Moneybox

The Economics of The Phantom Menace

It’s tough when a movie makes $103 million in five days, averaging better than $20,000 a theater, and still comes up a bit shy of expectations. But such are the economics of The Phantom Menace. The buzz now is that the movie has no real chance of passing Titanic to become the greatest moneymaker of all time. It’ll probably have to settle for a paltry $1 billion or $1.5 billion instead of the $2 billion whisper number.

But enough about the real-world economics of The Phantom Menace. I’m more interested in–and more perplexed by–the economics of the world within The Phantom Menace. The opening screen crawl that purports to set up the movie explains, “The taxation of trade routes to outlying star systems is in dispute.” But we’re not told who’s taxing whom, or what the dispute is. The bad guys are members of something called the Trade Federation, which is blockading the small planet Naboo as a result of this dispute. Ignoring the wishes of the Republic, the galaxy’s governing body, the Federation actually goes ahead and extends the blockade, so to speak, by invading Naboo.

What remains unclear is why invading a small planet, even one that is defying the Federation, would be economically rational.
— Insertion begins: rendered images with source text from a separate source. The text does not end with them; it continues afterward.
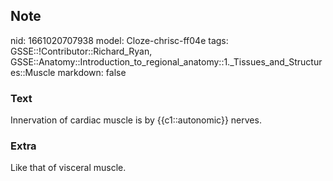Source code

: ## Note
nid: 1661020707938
model: Cloze-chrisc-ff04e
tags: GSSE::!Contributor::Richard_Ryan, GSSE::Anatomy::Introduction_to_regional_anatomy::1._Tissues_and_Structures::Muscle
markdown: false

### Text
<div class='toggle'>
  Innervation of cardiac muscle is by {{c1::autonomic}} nerves.
</div>

### Extra
<p id="0c63ba9f-d103-478b-b86d-7e725515f030" class="">Like that of
visceral muscle.
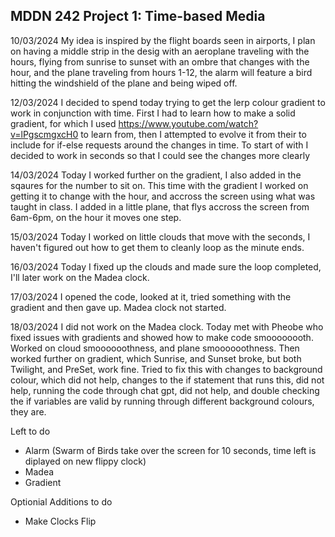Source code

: 
## MDDN 242 Project 1: Time-based Media  

10/03/2024
My idea is inspired by the flight boards seen in airports, I plan on having a middle strip in the desig with an aeroplane traveling with the hours, flying from sunrise to sunset with an ombre that changes with the hour, and the plane traveling from hours 1-12, the alarm will feature a bird hitting the windshield of the plane and being wiped off.

12/03/2024
I decided to spend today trying to get the lerp colour gradient to work in conjunction with time. First I had to learn how to make a solid gradient, for which I used https://www.youtube.com/watch?v=lPgscmgxcH0 to learn from, then I attempted to evolve it from their to include for if-else requests around the changes in time. To start of with I decided to work in seconds so that I could see the changes more clearly

14/03/2024
Today I worked further on the gradient, I also added in the sqaures for the number to sit on.
This time with the gradient I worked on getting it to change with the hour, and accross the screen using what was taught in class.
I added in a little plane, that flys accross the screen from 6am-6pm, on the hour it moves one step.

15/03/2024
Today I worked on little clouds that move with the seconds, I haven't figured out how to get them to cleanly loop as the minute ends.

16/03/2024
Today I fixed up the clouds and made sure the loop completed, I'll later work on the Madea clock.

17/03/2024
I opened the code, looked at it, tried something with the gradient and then gave up.
Madea clock not started.

18/03/2024
I did not work on the Madea clock.
Today met with Pheobe who fixed issues with gradients and showed how to make code smoooooooth.
Worked on cloud smoooooothness, and plane smoooooothness. 
Then worked further on gradient, which Sunrise, and Sunset broke, but both Twilight, and PreSet, work fine. Tried to fix this with changes to background colour, which did not help, changes to the if statement that runs this, did not help, running the code through chat gpt, did not help, and double checking the if variables are valid by running through different background colours, they are.

Left to do
- Alarm (Swarm of Birds take over the screen for 10 seconds, time left is diplayed on new flippy clock)
- Madea
- Gradient

Optionial Additions to do
- Make Clocks Flip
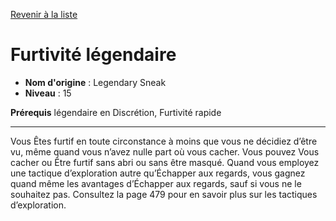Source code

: [Revenir à la liste](list.md)

# Furtivité légendaire

 * **Nom d'origine** : Legendary Sneak
 * **Niveau** : 15


<p><strong>Prérequis</strong> légendaire en Discrétion, Furtivité rapide</p>
<hr>
<p>Vous Êtes furtif en toute circonstance à moins que vous ne décidiez d’être vu, même quand vous n’avez nulle part où vous cacher. Vous pouvez Vous cacher ou Être furtif sans abri ou sans être masqué. Quand vous employez une tactique d’exploration autre qu’Échapper aux regards, vous gagnez quand même les avantages d’Échapper aux regards, sauf si vous ne le souhaitez pas. Consultez la page 479 pour en savoir plus sur les tactiques d’exploration.</p>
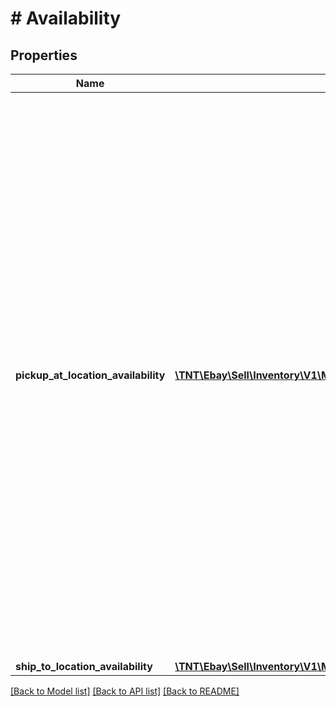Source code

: # # Availability

## Properties

Name | Type | Description | Notes
------------ | ------------- | ------------- | -------------
**pickup_at_location_availability** | [**\TNT\Ebay\Sell\Inventory\V1\Model\PickupAtLocationAvailability[]**](PickupAtLocationAvailability.md) | This container consists of an array of one or more of the merchant&#39;s physical store locations where the inventory item is available for In-Store Pickup orders. The merchant&#39;s location, the quantity available, and the fulfillment time (how soon the item will be ready for pickup after the order takes place) are all in this container. In-Store Pickup is only available to large merchants selling on the US, UK, Germany, and Australia sites. | [optional]
**ship_to_location_availability** | [**\TNT\Ebay\Sell\Inventory\V1\Model\ShipToLocationAvailability**](ShipToLocationAvailability.md) |  | [optional]

[[Back to Model list]](../../README.md#models) [[Back to API list]](../../README.md#endpoints) [[Back to README]](../../README.md)

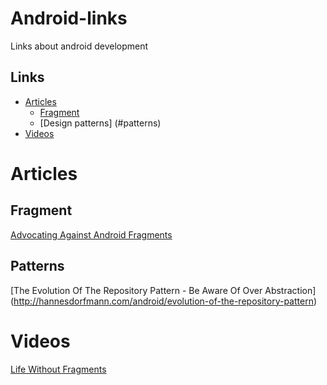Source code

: # Android-links

Links about android development

## Links
- [Articles](#articles)
 	- [Fragment](#fragment)
 	- [Design patterns] (#patterns)
- [Videos](#videos)

# Articles
## Fragment
[Advocating Against Android Fragments](https://corner.squareup.com/2014/10/advocating-against-android-fragments.html)

## Patterns
[The Evolution Of The Repository Pattern - Be Aware Of Over Abstraction] (http://hannesdorfmann.com/android/evolution-of-the-repository-pattern)

# Videos
[Life Without Fragments](https://www.youtube.com/watch?v=jl1HRiCaAP4)

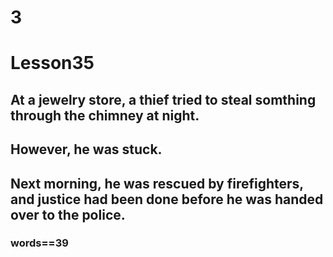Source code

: # 3
# Lesson35
## At a jewelry store, a thief tried to steal somthing through the chimney at night.
## However, he was stuck.
## Next morning, he was rescued by firefighters, and justice had been done before he was handed over to the police.
### words==39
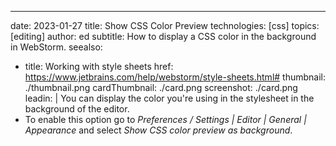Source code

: ---
date: 2023-01-27
title: Show CSS Color Preview
technologies: [css]
topics: [editing]
author: ed
subtitle: How to display a CSS color in the background in WebStorm.
seealso:
- title: Working with style sheets
  href: https://www.jetbrains.com/help/webstorm/style-sheets.html#
thumbnail: ./thumbnail.png
cardThumbnail: ./card.png
screenshot: ./card.png
leadin: |
  You can display the color you're using in the stylesheet in the background of the editor.
- To enable this option go to _Preferences / Settings | Editor | General | Appearance_ and select _Show CSS color preview as background_.

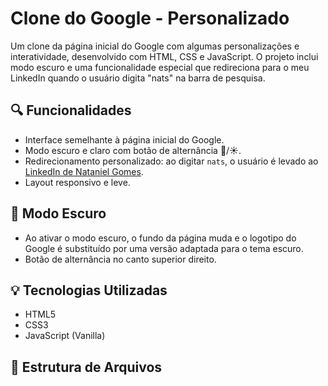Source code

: # Clone do Google - Personalizado

Um clone da página inicial do Google com algumas personalizações e interatividade, desenvolvido com HTML, CSS e JavaScript. O projeto inclui modo escuro e uma funcionalidade especial que redireciona para o meu LinkedIn quando o usuário digita "nats" na barra de pesquisa.

## 🔍 Funcionalidades

- Interface semelhante à página inicial do Google.
- Modo escuro e claro com botão de alternância 🌙/☀️.
- Redirecionamento personalizado: ao digitar `nats`, o usuário é levado ao [LinkedIn de Nataniel Gomes](https://www.linkedin.com/in/nataniel-gomes-330a94342/).
- Layout responsivo e leve.

## 🌙 Modo Escuro

- Ao ativar o modo escuro, o fundo da página muda e o logotipo do Google é substituído por uma versão adaptada para o tema escuro.
- Botão de alternância no canto superior direito.

## 💡 Tecnologias Utilizadas

- HTML5
- CSS3
- JavaScript (Vanilla)

## 📁 Estrutura de Arquivos

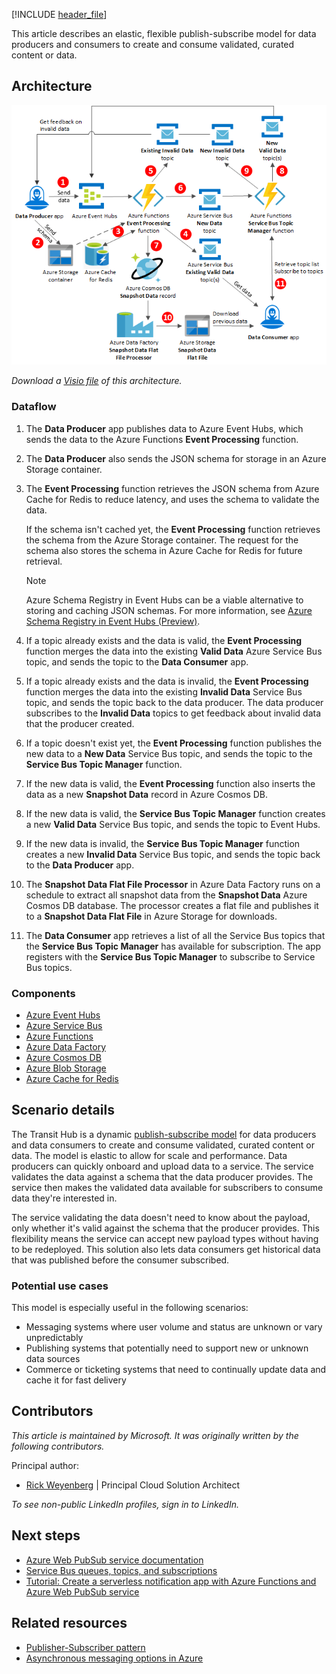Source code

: [!INCLUDE [header_file](../../../includes/sol-idea-header.md)]

This article describes an elastic, flexible publish-subscribe model for data producers and consumers to create and consume validated, curated content or data.

## Architecture

![Diagram of the Transit Hub publish-subscribe messaging system.](../media/transit-hub.png)

*Download a [Visio file](https://arch-center.azureedge.net/transit-hub.vsdx) of this architecture.*

### Dataflow

1. The **Data Producer** app publishes data to Azure Event Hubs, which sends the data to the Azure Functions **Event Processing** function.
1. The **Data Producer** also sends the JSON schema for storage in an Azure Storage container.
1. The **Event Processing** function retrieves the JSON schema from Azure Cache for Redis to reduce latency, and uses the schema to validate the data.

   If the schema isn't cached yet, the **Event Processing** function retrieves the schema from the Azure Storage container. The request for the schema also stores the schema in Azure Cache for Redis for future retrieval.

   > [!NOTE]
   > Azure Schema Registry in Event Hubs can be a viable alternative to storing and caching JSON schemas. For more information, see [Azure Schema Registry in Event Hubs (Preview)](/azure/event-hubs/schema-registry-overview).

1. If a topic already exists and the data is valid, the **Event Processing** function merges the data into the existing **Valid Data** Azure Service Bus topic, and sends the topic to the **Data Consumer** app.

1. If a topic already exists and the data is invalid, the **Event Processing** function merges the data into the existing **Invalid Data** Service Bus topic, and sends the topic back to the data producer. The data producer subscribes to the **Invalid Data** topics to get feedback about invalid data that the producer created.

1. If a topic doesn't exist yet, the **Event Processing** function publishes the new data to a **New Data** Service Bus topic, and sends the topic to the **Service Bus Topic Manager** function.

1. If the new data is valid, the **Event Processing** function also inserts the data as a new **Snapshot Data** record in Azure Cosmos DB.

1. If the new data is valid, the **Service Bus Topic Manager** function creates a new **Valid Data** Service Bus topic, and sends the topic to Event Hubs.

1. If the new data is invalid, the **Service Bus Topic Manager** function creates a new **Invalid Data** Service Bus topic, and sends the topic back to the **Data Producer** app.

1. The **Snapshot Data Flat File Processor** in Azure Data Factory runs on a schedule to extract all snapshot data from the **Snapshot Data** Azure Cosmos DB database. The processor creates a flat file and publishes it to a **Snapshot Data Flat File** in Azure Storage for downloads.

1. The **Data Consumer** app retrieves a list of all the Service Bus topics that the **Service Bus Topic Manager** has available for subscription. The app registers with the **Service Bus Topic Manager** to subscribe to Service Bus topics.

### Components

- [Azure Event Hubs](https://azure.microsoft.com/services/event-hubs)
- [Azure Service Bus](https://azure.microsoft.com/services/service-bus)
- [Azure Functions](https://azure.microsoft.com/services/functions)
- [Azure Data Factory](https://azure.microsoft.com/services/data-factory)
- [Azure Cosmos DB](https://azure.microsoft.com/services/cosmos-db)
- [Azure Blob Storage](https://azure.microsoft.com/services/storage/blobs)
- [Azure Cache for Redis](https://azure.microsoft.com/services/cache)

## Scenario details

The Transit Hub is a dynamic [publish-subscribe model](../../patterns/publisher-subscriber.yml) for data producers and data consumers to create and consume validated, curated content or data. The model is elastic to allow for scale and performance. Data producers can quickly onboard and upload data to a service. The service validates the data against a schema that the data producer provides. The service then makes the validated data available for subscribers to consume data they're interested in.

The service validating the data doesn't need to know about the payload, only whether it's valid against the schema that the producer provides. This flexibility means the service can accept new payload types without having to be redeployed. This solution also lets data consumers get historical data that was published before the consumer subscribed.

### Potential use cases

This model is especially useful in the following scenarios:

- Messaging systems where user volume and status are unknown or vary unpredictably
- Publishing systems that potentially need to support new or unknown data sources
- Commerce or ticketing systems that need to continually update data and cache it for fast delivery

## Contributors

*This article is maintained by Microsoft. It was originally written by the following contributors.*

Principal author:

 * [Rick Weyenberg](https://www.linkedin.com/in/rickweyenberg) | Principal Cloud Solution Architect

*To see non-public LinkedIn profiles, sign in to LinkedIn.*

## Next steps

- [Azure Web PubSub service documentation](/azure/azure-web-pubsub)
- [Service Bus queues, topics, and subscriptions](/azure/service-bus-messaging/service-bus-queues-topics-subscriptions#topics-and-subscriptions)
- [Tutorial: Create a serverless notification app with Azure Functions and Azure Web PubSub service](/azure/azure-web-pubsub/tutorial-serverless-notification)

## Related resources

- [Publisher-Subscriber pattern](../../patterns/publisher-subscriber.yml)
- [Asynchronous messaging options in Azure](../../guide/technology-choices/messaging.yml)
Presumably running a planet is rather a bigger task than most businesses are equipped to take on, and even if the Federation was going to install a puppet regime, it still seems like something of an overreaction to a taxation dispute. (Though I suppose the Wall Street Journal editorial board would deny that there’s such a thing as an overreaction to taxation.)

The problem with my analysis, though, is that it’s predicated on the kind of free-trade regime in which we now live (at least for the most part). Within that regime, resources are allocated on the basis of competitive fitness, and the companies that are the most efficient and offer the best prices get the most business.

The economics of The Phantom Menace, on the other hand, look much more like the mercantilism of the 18th century, with the Trade Federation and Naboo roughly analogous to the Dutch East India Company and, well, the Dutch East Indies. Trade in this economic regime is structured by “sole concessions,” and competition is nonexistent. If you don’t want to trade with the Trade Federation, then there’s nowhere else for you to go, and even if other competitors were to emerge, the Trade Federation’s ability to blockade the planet would put a rather serious crimp in your plans.

Of course, important vestiges of mercantilism still exist, and certainly U.S. foreign policy in Latin America for much of this century is difficult to understand without considering the Trade Federation-like role played by companies like United Fruit, IT&T, and Anaconda. But the economics of The Phantom Menace do seem somehow anachronistic. Those economics serve to define the world of the film as one in which order and stability are prized more highly than competition, and in which the disruptive effects of real free trade are rejected in favor of a more controlled environment.

In that sense, it’s striking and not at all surprising that the evil leaders of the Trade Federation speak in Asian accents that are so over the top they might have come out of a Charlie Chan film. For the home of modern-day mercantilism–to use a not-that-accurate label–is Asia, most obviously Japan and China. And it seems oddly fitting that in the wake of the breakdown of the Asian miracle we are offered what amounts to a (completely undertheorized) critique of Asian trade practices. For some reason, I doubt that George Lucas thought all this stuff through. But that doesn’t mean it’s not in the movie.